Brown employed William Eissler (1876-1944) to build the theatre, which cost approximately $75,000 to erect. Eissler, like Brown, had been born in Indiana.

He initially rented the facility to Paul Davini (1889-1980). Born in Italy, Paul Davini came to Bakersfield in about 1906, where he worked as a laborer on the Lakeside Ranch. He then transitioned to employment in the Southern Pacific Railroad's large train repair and maintenance operations in the city. Over time, Davini saved his wages and was able to become the lessee of the Rialto Theatre in town by 1915, and continued to manage it in 1929. (See Find a Grave.com, "Paul Davini," accessed 07/19/2021 and Bakersfield, California, City Directory, 1929, p. 131.)

Paul Davini continued to manage the Granada Theatre in 1934, but was no longer connected to it in 1935. It is possible that either his lease expired by that time, or, perhaps more likely, the Depression forced him to leave the position. (In 1935, G.W. Page was the Granada's Manager. See Bakersfield, California, City Directory, 1935, p. 172.)

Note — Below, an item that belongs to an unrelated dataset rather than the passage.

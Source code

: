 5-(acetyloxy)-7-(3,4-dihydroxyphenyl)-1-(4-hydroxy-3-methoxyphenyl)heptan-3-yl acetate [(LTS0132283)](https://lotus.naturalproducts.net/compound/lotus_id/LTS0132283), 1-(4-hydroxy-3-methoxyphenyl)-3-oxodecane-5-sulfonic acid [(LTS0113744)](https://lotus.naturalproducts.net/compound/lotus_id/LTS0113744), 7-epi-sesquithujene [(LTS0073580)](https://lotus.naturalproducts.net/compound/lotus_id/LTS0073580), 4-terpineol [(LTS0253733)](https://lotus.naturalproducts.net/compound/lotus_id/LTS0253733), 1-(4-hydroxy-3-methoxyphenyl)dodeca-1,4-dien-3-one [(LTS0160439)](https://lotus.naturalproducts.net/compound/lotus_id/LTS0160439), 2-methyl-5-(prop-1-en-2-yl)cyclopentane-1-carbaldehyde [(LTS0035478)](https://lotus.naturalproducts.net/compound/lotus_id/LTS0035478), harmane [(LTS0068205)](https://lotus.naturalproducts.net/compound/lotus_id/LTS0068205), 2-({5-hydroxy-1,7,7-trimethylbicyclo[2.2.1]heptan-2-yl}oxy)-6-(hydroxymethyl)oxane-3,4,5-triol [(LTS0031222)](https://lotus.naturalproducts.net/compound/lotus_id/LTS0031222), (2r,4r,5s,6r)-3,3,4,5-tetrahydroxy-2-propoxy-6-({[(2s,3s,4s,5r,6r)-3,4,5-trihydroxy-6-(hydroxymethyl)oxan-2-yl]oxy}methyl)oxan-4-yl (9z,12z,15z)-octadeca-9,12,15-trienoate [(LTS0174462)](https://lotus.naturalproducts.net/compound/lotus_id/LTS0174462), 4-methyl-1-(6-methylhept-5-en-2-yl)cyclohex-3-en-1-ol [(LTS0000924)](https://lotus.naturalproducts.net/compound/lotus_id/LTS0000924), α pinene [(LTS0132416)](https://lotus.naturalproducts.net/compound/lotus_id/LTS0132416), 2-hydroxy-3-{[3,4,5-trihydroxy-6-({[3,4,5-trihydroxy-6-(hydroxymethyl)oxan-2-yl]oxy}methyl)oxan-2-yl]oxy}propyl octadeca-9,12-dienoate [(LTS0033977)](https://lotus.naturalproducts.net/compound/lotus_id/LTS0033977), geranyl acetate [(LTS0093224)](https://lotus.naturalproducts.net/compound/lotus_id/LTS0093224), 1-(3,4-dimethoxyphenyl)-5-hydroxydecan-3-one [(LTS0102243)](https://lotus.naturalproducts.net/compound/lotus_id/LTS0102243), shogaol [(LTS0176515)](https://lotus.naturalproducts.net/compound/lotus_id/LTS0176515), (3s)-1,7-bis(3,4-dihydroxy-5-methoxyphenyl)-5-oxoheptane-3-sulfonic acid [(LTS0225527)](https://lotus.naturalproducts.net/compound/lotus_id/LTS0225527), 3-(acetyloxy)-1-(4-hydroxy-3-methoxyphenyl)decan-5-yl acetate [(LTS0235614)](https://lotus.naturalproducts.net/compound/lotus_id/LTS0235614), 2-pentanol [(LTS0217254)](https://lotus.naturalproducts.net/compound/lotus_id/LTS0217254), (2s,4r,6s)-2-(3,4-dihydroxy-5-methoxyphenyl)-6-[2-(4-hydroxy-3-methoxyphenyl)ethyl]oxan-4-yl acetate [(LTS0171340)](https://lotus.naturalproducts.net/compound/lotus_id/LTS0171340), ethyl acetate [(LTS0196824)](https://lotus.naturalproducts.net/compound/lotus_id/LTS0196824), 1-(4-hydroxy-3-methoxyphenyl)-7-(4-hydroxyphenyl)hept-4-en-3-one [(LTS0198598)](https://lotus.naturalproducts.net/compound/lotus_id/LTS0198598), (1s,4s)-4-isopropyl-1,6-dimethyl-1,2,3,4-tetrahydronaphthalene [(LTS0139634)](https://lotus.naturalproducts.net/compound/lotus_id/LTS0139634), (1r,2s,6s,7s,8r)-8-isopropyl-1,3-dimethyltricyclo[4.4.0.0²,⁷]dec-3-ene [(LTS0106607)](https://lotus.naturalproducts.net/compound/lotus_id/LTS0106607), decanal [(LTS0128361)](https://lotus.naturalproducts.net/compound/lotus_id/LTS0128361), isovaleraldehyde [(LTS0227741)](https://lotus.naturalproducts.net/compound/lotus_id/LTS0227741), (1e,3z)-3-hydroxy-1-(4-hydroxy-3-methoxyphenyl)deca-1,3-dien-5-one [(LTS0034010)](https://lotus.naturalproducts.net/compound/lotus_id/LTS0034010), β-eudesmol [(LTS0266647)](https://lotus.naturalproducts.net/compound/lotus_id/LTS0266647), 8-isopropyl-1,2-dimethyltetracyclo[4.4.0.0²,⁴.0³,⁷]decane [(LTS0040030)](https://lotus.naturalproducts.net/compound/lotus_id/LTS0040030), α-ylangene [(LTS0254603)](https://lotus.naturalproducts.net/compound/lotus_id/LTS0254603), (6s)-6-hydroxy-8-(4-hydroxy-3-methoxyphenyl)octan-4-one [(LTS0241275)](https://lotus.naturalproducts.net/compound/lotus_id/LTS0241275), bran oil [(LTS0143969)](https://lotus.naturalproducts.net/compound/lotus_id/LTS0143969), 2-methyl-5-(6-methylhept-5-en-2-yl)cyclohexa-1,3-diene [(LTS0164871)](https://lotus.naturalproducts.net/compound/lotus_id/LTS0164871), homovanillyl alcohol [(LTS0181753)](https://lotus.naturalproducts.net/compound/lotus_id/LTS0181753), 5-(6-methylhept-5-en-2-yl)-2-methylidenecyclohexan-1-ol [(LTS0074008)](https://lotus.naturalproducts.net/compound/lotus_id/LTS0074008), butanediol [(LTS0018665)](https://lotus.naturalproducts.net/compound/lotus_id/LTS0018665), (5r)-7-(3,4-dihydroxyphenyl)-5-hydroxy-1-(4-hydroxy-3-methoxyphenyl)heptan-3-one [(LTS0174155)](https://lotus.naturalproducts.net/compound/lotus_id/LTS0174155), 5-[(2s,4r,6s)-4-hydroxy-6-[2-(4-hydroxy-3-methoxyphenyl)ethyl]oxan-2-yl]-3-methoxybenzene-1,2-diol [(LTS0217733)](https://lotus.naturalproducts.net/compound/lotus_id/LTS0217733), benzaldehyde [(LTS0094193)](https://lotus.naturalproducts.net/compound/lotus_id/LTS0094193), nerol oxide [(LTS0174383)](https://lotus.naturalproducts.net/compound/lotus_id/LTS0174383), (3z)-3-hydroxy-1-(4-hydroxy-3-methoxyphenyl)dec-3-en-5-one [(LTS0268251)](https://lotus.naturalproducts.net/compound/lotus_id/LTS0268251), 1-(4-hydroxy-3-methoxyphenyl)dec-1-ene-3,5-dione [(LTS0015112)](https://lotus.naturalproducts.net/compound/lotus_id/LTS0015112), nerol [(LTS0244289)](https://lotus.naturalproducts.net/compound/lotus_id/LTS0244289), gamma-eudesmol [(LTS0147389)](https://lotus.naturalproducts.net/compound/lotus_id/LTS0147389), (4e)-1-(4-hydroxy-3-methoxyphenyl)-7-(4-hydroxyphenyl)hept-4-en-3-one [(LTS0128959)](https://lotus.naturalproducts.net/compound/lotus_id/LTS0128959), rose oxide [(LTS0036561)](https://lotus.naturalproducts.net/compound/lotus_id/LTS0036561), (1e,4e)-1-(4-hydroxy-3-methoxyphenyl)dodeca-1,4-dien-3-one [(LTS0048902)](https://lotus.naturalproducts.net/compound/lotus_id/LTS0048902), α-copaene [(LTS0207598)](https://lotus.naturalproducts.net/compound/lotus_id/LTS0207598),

From 1936 until at least 1982, Richard F. Lemucchi was the theatre's manager. (See R.L. Polk and Company's Bakersfield, California, City Directory, 1936, p. 188 and Bakersfield, California, City Directory, 1986, p. 352.) Between 1967 and 1982, at least, Lemucchi was assisted by Roy J. Lemucchi. (See Bakersfield, California, City Directory, 1967, p. 230 and Bakersfield, California, City Directory, 1986, p. 352.) By the 1950s, the Granada routinely showed Spanish-language films.

According to the Cinema Treasures.org web site, the theatre closed in 2019, and was retrofitted to become a funeral home. It was vacant in 2021. (See Cinema Treasures.org, "Granada Theatre," accessed 07/19/2021.)

Building Notes

At its opening, the Granada Theatre could accommodate 754 customers.


The Granada Theatre underwent a modernization in about 1950 which covered over the original Moorish-Spanish Colonial Revival tiled arches of the facade.

The interior was gutted in about 2019 to enable a funeral home to use the facility.